_TO DO_:
Print exactly the lines below between the line holding "### Q2: क्या मैं" and the line holding "A5: हाँ, Aspose", inclusive, and nothing more.
········
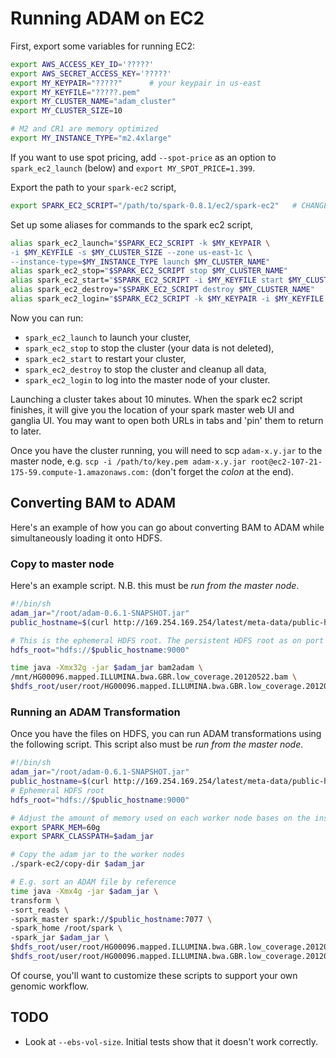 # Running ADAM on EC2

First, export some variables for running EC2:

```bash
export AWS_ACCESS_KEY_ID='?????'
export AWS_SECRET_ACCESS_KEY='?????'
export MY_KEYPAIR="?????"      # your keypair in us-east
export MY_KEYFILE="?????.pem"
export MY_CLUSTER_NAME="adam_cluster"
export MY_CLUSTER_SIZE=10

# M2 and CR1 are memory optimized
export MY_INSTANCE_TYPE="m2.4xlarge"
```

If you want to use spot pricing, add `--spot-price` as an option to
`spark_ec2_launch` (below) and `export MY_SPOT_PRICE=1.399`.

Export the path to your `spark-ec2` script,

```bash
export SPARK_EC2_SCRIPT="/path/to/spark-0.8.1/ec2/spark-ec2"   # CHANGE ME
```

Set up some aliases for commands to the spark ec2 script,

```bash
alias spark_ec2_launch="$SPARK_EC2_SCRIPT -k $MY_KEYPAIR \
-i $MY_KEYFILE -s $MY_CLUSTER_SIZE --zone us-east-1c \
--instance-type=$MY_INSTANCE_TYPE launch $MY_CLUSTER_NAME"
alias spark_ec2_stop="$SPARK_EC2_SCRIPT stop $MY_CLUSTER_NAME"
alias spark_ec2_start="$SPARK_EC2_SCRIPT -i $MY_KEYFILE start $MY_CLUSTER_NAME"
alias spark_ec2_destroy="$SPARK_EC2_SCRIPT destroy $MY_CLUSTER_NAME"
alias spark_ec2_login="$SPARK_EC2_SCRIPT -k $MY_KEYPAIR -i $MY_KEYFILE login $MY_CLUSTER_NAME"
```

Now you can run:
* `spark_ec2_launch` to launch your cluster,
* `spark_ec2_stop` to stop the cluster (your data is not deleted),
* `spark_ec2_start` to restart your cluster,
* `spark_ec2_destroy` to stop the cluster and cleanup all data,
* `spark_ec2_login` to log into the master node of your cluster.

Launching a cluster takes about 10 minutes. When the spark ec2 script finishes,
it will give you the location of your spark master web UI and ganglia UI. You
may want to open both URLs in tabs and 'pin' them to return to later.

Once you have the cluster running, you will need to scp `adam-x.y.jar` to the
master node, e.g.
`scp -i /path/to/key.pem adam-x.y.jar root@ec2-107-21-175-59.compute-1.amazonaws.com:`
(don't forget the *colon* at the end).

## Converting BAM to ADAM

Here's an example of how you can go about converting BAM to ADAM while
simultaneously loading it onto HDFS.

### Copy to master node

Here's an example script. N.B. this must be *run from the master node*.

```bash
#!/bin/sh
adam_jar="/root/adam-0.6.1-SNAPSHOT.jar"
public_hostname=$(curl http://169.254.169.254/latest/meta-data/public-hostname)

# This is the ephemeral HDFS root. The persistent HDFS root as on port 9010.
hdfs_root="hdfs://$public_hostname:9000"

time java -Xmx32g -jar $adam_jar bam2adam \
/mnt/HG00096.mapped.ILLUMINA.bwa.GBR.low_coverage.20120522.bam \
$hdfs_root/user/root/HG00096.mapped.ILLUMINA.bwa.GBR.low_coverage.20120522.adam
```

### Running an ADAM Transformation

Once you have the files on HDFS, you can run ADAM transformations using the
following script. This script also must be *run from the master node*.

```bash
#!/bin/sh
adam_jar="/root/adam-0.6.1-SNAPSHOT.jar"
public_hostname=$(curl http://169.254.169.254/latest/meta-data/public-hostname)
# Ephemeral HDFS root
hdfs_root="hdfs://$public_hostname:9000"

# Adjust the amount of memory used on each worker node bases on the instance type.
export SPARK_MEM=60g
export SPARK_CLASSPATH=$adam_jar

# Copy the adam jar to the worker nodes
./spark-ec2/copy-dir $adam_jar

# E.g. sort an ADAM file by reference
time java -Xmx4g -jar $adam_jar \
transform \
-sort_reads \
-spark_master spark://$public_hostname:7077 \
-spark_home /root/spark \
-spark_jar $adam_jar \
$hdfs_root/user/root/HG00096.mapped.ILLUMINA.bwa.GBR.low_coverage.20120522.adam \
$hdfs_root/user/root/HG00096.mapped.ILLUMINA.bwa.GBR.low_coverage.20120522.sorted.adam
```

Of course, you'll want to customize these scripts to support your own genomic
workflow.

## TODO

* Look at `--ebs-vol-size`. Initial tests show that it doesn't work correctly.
········
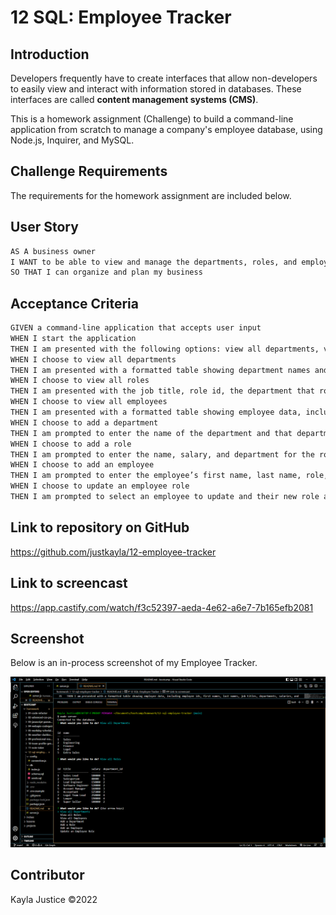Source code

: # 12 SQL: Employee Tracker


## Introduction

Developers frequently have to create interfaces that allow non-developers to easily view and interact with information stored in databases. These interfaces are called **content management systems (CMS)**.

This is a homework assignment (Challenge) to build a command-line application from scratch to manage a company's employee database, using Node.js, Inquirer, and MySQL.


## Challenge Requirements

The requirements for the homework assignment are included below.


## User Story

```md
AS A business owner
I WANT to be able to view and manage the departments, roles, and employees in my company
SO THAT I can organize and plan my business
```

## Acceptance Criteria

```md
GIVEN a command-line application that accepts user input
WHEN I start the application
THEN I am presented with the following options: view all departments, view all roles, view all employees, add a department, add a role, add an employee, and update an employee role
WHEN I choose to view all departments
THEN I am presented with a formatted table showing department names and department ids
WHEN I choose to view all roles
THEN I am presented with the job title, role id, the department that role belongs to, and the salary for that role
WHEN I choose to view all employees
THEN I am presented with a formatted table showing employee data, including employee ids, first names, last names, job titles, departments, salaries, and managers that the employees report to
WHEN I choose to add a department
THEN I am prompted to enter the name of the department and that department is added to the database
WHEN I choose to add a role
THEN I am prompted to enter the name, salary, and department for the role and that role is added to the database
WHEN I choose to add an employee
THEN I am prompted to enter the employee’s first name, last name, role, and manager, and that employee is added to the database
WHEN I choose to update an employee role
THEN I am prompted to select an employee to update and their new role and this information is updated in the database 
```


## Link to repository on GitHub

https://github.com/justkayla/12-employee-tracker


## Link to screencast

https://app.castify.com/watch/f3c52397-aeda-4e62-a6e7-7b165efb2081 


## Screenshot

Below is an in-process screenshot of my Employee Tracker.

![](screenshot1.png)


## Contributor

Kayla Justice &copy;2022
········
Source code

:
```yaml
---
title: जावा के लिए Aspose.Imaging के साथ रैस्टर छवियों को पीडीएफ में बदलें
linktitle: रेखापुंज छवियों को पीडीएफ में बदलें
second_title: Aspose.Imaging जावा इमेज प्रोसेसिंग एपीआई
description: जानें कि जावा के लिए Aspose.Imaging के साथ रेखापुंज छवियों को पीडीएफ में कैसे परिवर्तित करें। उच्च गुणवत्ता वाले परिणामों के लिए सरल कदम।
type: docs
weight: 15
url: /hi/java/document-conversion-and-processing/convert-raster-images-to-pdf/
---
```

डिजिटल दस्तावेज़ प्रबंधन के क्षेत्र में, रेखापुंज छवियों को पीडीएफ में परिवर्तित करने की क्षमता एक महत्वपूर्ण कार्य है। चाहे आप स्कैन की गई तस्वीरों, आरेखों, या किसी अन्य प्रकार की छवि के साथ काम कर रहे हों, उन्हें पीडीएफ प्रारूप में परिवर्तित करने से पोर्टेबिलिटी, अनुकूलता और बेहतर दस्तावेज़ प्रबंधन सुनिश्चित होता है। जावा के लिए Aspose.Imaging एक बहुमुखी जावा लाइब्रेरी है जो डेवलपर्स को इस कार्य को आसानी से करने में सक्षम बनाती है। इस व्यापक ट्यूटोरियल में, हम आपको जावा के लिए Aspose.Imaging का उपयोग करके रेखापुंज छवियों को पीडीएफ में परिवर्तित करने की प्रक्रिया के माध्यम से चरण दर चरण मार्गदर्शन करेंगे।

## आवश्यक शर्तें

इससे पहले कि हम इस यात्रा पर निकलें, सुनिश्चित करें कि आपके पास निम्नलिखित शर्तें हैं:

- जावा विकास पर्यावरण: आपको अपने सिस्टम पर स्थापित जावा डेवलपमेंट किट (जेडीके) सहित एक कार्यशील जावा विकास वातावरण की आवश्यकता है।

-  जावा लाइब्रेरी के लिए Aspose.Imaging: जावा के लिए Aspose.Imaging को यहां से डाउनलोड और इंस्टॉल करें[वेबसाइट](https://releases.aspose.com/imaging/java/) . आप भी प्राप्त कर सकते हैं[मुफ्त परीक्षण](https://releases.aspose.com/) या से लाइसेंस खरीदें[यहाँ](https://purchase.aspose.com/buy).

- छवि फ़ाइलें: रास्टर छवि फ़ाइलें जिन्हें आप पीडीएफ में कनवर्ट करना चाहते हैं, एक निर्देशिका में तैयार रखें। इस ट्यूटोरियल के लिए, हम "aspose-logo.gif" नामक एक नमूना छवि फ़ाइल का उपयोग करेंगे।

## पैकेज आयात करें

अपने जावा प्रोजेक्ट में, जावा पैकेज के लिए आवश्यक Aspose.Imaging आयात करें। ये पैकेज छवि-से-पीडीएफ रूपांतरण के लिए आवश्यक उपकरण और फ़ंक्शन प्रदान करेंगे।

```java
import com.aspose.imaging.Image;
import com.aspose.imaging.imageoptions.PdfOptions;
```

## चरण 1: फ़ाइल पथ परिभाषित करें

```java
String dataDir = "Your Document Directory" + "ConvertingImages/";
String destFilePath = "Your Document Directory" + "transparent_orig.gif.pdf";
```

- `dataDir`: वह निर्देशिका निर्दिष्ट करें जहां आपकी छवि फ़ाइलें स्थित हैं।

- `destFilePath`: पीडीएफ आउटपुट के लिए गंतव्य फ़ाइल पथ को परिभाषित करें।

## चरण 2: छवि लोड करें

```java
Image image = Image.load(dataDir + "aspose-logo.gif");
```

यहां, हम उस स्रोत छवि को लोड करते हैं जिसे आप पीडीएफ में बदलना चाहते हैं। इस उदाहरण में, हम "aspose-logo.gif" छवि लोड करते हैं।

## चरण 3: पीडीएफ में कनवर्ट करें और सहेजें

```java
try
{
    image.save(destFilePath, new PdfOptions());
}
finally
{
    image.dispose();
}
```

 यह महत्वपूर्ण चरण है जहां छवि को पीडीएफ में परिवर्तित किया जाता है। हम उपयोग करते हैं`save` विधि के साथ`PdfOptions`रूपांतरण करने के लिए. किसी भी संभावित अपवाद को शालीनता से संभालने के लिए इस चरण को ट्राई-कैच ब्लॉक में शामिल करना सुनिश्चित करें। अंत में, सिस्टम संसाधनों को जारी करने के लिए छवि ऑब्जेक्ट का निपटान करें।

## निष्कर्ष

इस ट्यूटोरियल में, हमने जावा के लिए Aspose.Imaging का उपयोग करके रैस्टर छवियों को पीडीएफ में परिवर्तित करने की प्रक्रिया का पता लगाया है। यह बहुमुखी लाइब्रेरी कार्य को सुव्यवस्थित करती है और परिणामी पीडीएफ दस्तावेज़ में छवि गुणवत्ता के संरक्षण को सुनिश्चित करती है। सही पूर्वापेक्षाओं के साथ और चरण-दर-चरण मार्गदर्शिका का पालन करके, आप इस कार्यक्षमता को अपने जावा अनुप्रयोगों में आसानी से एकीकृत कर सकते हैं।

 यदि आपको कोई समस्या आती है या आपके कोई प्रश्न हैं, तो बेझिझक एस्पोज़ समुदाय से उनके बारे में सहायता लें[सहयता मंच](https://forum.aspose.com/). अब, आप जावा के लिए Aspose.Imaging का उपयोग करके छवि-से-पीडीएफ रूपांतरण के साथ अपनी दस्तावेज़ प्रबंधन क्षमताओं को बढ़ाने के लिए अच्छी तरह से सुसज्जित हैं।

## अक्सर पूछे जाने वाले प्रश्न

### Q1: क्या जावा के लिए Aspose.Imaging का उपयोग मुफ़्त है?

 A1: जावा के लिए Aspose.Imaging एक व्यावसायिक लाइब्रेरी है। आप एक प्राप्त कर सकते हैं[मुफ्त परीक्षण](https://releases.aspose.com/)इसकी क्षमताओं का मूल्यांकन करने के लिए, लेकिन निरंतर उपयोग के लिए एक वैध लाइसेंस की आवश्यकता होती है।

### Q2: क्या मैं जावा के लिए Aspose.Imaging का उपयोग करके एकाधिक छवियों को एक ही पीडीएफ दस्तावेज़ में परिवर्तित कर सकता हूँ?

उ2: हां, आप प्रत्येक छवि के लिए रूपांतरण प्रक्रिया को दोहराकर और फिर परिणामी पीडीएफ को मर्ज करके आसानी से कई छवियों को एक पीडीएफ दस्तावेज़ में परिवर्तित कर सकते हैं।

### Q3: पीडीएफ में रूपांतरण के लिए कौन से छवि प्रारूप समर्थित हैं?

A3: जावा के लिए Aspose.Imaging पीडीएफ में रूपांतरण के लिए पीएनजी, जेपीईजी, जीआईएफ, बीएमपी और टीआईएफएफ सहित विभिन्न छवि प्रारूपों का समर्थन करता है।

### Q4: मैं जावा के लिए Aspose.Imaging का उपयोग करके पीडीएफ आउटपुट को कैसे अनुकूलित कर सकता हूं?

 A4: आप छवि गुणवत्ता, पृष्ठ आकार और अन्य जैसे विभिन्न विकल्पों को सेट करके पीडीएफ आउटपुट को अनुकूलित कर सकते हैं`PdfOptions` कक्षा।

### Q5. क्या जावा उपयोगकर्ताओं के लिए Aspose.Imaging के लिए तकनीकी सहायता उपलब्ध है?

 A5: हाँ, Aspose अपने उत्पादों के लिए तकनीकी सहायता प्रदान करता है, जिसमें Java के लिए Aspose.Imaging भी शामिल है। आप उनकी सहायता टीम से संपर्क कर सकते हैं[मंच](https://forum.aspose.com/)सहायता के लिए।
········
_OUTPUT OF THE EXERCISE_:
### Q2: क्या मैं जावा के लिए Aspose.Imaging का उपयोग करके एकाधिक छवियों को एक ही पीडीएफ दस्तावेज़ में परिवर्तित कर सकता हूँ?

उ2: हां, आप प्रत्येक छवि के लिए रूपांतरण प्रक्रिया को दोहराकर और फिर परिणामी पीडीएफ को मर्ज करके आसानी से कई छवियों को एक पीडीएफ दस्तावेज़ में परिवर्तित कर सकते हैं।

### Q3: पीडीएफ में रूपांतरण के लिए कौन से छवि प्रारूप समर्थित हैं?

A3: जावा के लिए Aspose.Imaging पीडीएफ में रूपांतरण के लिए पीएनजी, जेपीईजी, जीआईएफ, बीएमपी और टीआईएफएफ सहित विभिन्न छवि प्रारूपों का समर्थन करता है।

### Q4: मैं जावा के लिए Aspose.Imaging का उपयोग करके पीडीएफ आउटपुट को कैसे अनुकूलित कर सकता हूं?

 A4: आप छवि गुणवत्ता, पृष्ठ आकार और अन्य जैसे विभिन्न विकल्पों को सेट करके पीडीएफ आउटपुट को अनुकूलित कर सकते हैं`PdfOptions` कक्षा।

### Q5. क्या जावा उपयोगकर्ताओं के लिए Aspose.Imaging के लिए तकनीकी सहायता उपलब्ध है?

 A5: हाँ, Aspose अपने उत्पादों के लिए तकनीकी सहायता प्रदान करता है, जिसमें Java के लिए Aspose.Imaging भी शामिल है। आप उनकी सहायता टीम से संपर्क कर सकते हैं[मंच](https://forum.aspose.com/)सहायता के लिए।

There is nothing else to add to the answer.